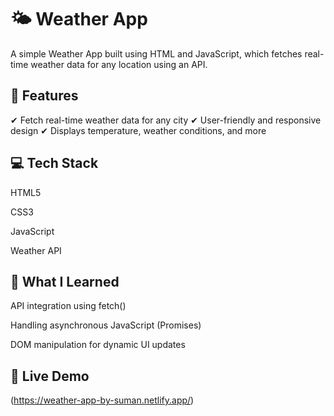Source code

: # 🌤️ Weather App

A simple Weather App built using HTML and JavaScript, which fetches real-time weather data for any location using an API.

## 🚀 Features

✔ Fetch real-time weather data for any city
✔ User-friendly and responsive design
✔ Displays temperature, weather conditions, and more

## 💻 Tech Stack

HTML5

CSS3

JavaScript  

Weather API

## 📖 What I Learned

API integration using fetch()

Handling asynchronous JavaScript (Promises)

DOM manipulation for dynamic UI updates  

## 🔗 Live Demo

(https://weather-app-by-suman.netlify.app/)
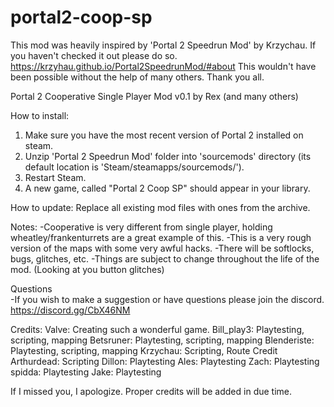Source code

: # portal2-coop-sp
This mod was heavily inspired by 'Portal 2 Speedrun Mod' by Krzychau.
If you haven't checked it out please do so. https://krzyhau.github.io/Portal2SpeedrunMod/#about
This wouldn't have been possible without the help of many others. Thank you all.

Portal 2 Cooperative Single Player Mod v0.1 by Rex (and many others)

How to install:
1. Make sure you have the most recent version of Portal 2 installed on steam.
2. Unzip 'Portal 2 Speedrun Mod' folder into 'sourcemods' directory (its default location is 'Steam/steamapps/sourcemods/').
3. Restart Steam.
4. A new game, called "Portal 2 Coop SP" should appear in your library.

How to update:
Replace all existing mod files with ones from the archive.

Notes:
	-Cooperative is very different from single player, holding wheatley/frankenturrets are a great example of this.
	-This is a very rough version of the maps with some very awful hacks. 
	-There will be softlocks, bugs, glitches, etc.
	-Things are subject to change throughout the life of the mod. (Looking at you button glitches) 
	
	
Questions	
	-If you wish to make a suggestion or have questions please join the discord. https://discord.gg/CbX46NM
 
Credits:
Valve: Creating such a wonderful game.
Bill_play3: Playtesting, scripting, mapping
Betsruner: Playtesting, scripting, mapping
Blenderiste: Playtesting, scripting, mapping
Krzychau: Scripting, Route Credit
Arthurdead: Scripting
Dillon: Playtesting
Ales: Playtesting
Zach: Playtesting
spidda: Playtesting
Jake: Playtesting

If I missed you, I apologize. 
Proper credits will be added in due time.



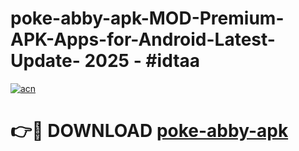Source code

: # poke-abby-apk-MOD-Premium-APK-Apps-for-Android-Latest-Update- 2025 - #idtaa

[![acn](https://github.com/user-attachments/assets/0f9c940e-d8b0-45ae-aac7-cd30a18b3e1c)](https://app.mediaupload.pro?title=poke-abby-apk&ref=20-F)

# 👉🔴 DOWNLOAD [poke-abby-apk](https://app.mediaupload.pro?title=poke-abby-apk&ref=20-F)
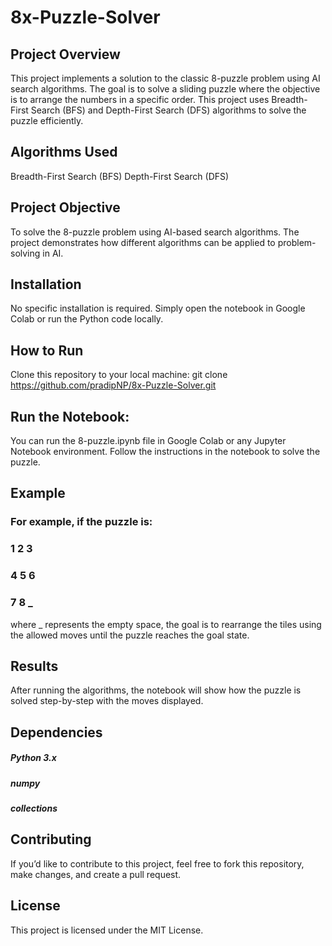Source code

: # 8x-Puzzle-Solver
## Project Overview
This project implements a solution to the classic 8-puzzle problem using AI search algorithms. The goal is to solve a sliding puzzle where the objective is to arrange the numbers in a specific order. This project uses Breadth-First Search (BFS) and Depth-First Search (DFS) algorithms to solve the puzzle efficiently.

## Algorithms Used
Breadth-First Search (BFS)
Depth-First Search (DFS)

## Project Objective
To solve the 8-puzzle problem using AI-based search algorithms.
The project demonstrates how different algorithms can be applied to problem-solving in AI.

## Installation
No specific installation is required. Simply open the notebook in Google Colab or run the Python code locally.

## How to Run
Clone this repository to your local machine:
  git clone https://github.com/pradipNP/8x-Puzzle-Solver.git

## Run the Notebook:
You can run the 8-puzzle.ipynb file in Google Colab or any Jupyter Notebook environment.
Follow the instructions in the notebook to solve the puzzle.

## Example
### For example, if the puzzle is:
  ### 1 2 3
  ### 4 5 6
  ### 7 8 _
where _ represents the empty space, the goal is to rearrange the tiles using the allowed moves until the puzzle reaches the goal state.

## Results
After running the algorithms, the notebook will show how the puzzle is solved step-by-step with the moves displayed.

## Dependencies
  ##### Python 3.x
  ##### numpy
  ##### collections

## Contributing
If you’d like to contribute to this project, feel free to fork this repository, make changes, and create a pull request.

## License
This project is licensed under the MIT License.
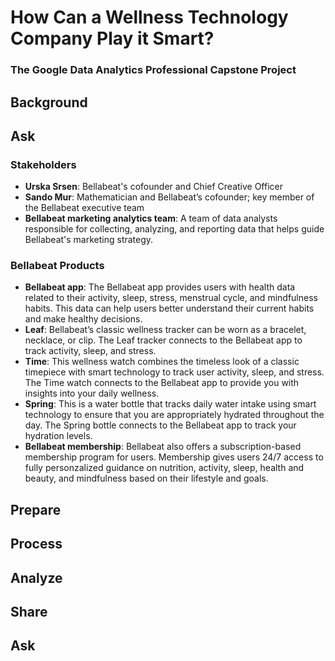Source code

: # How Can a Wellness Technology Company Play it Smart?
### The Google Data Analytics Professional Capstone Project

## Background

## Ask
### Stakeholders
* __Urska Srsen__: Bellabeat's cofounder and Chief Creative Officer
* __Sando Mur__: Mathematician and Bellabeat’s cofounder; key member of the Bellabeat executive team
* __Bellabeat marketing analytics team__: A team of data analysts responsible for collecting, analyzing, and reporting data that helps guide Bellabeat's marketing strategy.

### Bellabeat Products
* __Bellabeat app__: The Bellabeat app provides users with health data related to their activity, sleep, stress, menstrual cycle, and mindfulness habits. This data can help users better understand their current habits and make healthy decisions.
* __Leaf__: Bellabeat’s classic wellness tracker can be worn as a bracelet, necklace, or clip. The Leaf tracker connects to the Bellabeat app to track activity, sleep, and stress.
* __Time__: This wellness watch combines the timeless look of a classic timepiece with smart technology to track user activity, sleep, and stress. The Time watch connects to the Bellabeat app to provide you with insights into your daily wellness.
* __Spring__: This is a water bottle that tracks daily water intake using smart technology to ensure that you are appropriately hydrated throughout the day. The Spring bottle connects to the Bellabeat app to track your hydration levels.
* __Bellabeat membership__: Bellabeat also offers a subscription-based membership program for users. Membership gives users 24/7 access to fully personzalized guidance on nutrition, activity, sleep, health and beauty, and mindfulness based on their lifestyle and goals.
  
## Prepare

## Process

## Analyze

## Share

## Ask
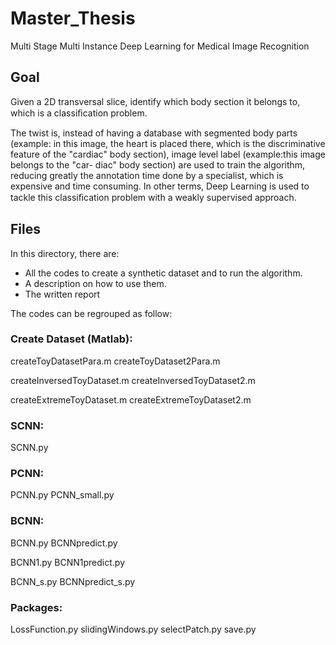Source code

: # Master_Thesis
Multi Stage Multi Instance Deep Learning for Medical Image Recognition

## Goal
Given a 2D transversal slice, identify which body section it belongs to, which is a
classiﬁcation problem.

The twist is, instead of having a database with segmented body parts (example:
in this image, the heart is placed there, which is the discriminative feature of the
"cardiac" body section), image level label (example:this image belongs to the "car-
diac" body section) are used to train the algorithm, reducing greatly the annotation
time done by a specialist, which is expensive and time consuming. In other terms,
Deep Learning is used to tackle this classiﬁcation problem with a weakly supervised
approach.

## Files
In this directory, there are:
- All the codes to create a synthetic dataset and to run the algorithm.
- A description on how to use them.
- The written report

The codes can be regrouped as follow:

### Create Dataset (Matlab):
createToyDatasetPara.m
createToyDataset2Para.m

createInversedToyDataset.m
createInversedToyDataset2.m

createExtremeToyDataset.m
createExtremeToyDataset2.m


### SCNN:
SCNN.py


### PCNN:
PCNN.py
PCNN_small.py


### BCNN:
BCNN.py
BCNNpredict.py

BCNN1.py
BCNN1predict.py

BCNN_s.py
BCNNpredict_s.py


### Packages:
LossFunction.py
slidingWindows.py
selectPatch.py
save.py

.....

### REQUIRED ACTION
In the entries, the line containing "BCNNpredict.py" and every line after it through the last are to be duplicated exactly, and no other line is to be included.

### YOUR SOLUTION
BCNNpredict.py

BCNN1.py
BCNN1predict.py

BCNN_s.py
BCNNpredict_s.py


### Packages:
LossFunction.py
slidingWindows.py
selectPatch.py
save.py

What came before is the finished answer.